- _REQUIRED ACTION_
Across all lines of the entries, tally those with the word "provided" in them. The reply is the tally, by itself.

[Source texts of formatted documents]
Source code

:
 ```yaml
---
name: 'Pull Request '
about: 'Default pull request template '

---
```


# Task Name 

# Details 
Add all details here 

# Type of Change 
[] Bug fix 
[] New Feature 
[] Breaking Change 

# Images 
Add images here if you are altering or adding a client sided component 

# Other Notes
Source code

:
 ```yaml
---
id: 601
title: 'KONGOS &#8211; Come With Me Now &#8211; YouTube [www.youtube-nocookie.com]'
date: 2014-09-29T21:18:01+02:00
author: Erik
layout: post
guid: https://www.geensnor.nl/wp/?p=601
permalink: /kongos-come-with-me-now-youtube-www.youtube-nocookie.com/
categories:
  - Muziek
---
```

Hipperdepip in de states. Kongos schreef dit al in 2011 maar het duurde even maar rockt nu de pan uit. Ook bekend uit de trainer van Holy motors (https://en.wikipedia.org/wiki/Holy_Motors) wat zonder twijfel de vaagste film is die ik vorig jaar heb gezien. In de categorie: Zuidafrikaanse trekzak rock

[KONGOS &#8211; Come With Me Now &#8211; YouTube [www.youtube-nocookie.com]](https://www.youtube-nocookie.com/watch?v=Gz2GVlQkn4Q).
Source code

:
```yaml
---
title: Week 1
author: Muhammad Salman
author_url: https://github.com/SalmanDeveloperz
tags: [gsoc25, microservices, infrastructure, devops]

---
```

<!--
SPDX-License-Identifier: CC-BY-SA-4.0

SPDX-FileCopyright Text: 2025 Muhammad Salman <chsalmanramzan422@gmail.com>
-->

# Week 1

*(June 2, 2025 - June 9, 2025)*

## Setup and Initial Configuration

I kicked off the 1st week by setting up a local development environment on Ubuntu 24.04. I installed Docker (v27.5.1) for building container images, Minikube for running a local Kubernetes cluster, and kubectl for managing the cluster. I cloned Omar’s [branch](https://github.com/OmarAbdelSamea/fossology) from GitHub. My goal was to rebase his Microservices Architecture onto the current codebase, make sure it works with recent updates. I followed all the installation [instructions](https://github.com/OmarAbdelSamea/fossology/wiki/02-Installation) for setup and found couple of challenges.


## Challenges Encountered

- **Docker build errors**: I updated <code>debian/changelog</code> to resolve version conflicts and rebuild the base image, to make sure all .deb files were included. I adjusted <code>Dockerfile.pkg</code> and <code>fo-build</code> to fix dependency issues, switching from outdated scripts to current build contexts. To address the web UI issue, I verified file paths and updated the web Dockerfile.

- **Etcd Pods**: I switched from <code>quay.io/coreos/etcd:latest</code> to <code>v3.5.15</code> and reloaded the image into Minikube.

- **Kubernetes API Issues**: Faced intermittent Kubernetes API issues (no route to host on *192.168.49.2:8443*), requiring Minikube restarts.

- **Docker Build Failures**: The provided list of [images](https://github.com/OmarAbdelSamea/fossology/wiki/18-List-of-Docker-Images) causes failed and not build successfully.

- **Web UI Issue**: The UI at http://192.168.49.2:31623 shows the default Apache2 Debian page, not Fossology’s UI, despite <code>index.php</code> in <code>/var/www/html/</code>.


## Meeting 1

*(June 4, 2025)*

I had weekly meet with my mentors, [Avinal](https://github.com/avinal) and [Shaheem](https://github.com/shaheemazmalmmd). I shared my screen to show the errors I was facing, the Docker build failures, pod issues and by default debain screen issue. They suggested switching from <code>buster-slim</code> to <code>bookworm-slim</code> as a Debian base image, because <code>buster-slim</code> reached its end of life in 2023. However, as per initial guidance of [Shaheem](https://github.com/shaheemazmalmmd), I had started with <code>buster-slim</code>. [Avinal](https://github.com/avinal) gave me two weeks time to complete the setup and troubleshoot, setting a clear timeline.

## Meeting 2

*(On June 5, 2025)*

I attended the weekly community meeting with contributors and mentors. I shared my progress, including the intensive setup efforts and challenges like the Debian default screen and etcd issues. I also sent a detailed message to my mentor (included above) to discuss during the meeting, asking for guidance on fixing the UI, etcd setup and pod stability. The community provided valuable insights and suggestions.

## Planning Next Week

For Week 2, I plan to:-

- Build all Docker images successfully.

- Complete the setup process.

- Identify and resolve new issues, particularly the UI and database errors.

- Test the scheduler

- _WRITTEN ANSWER_
2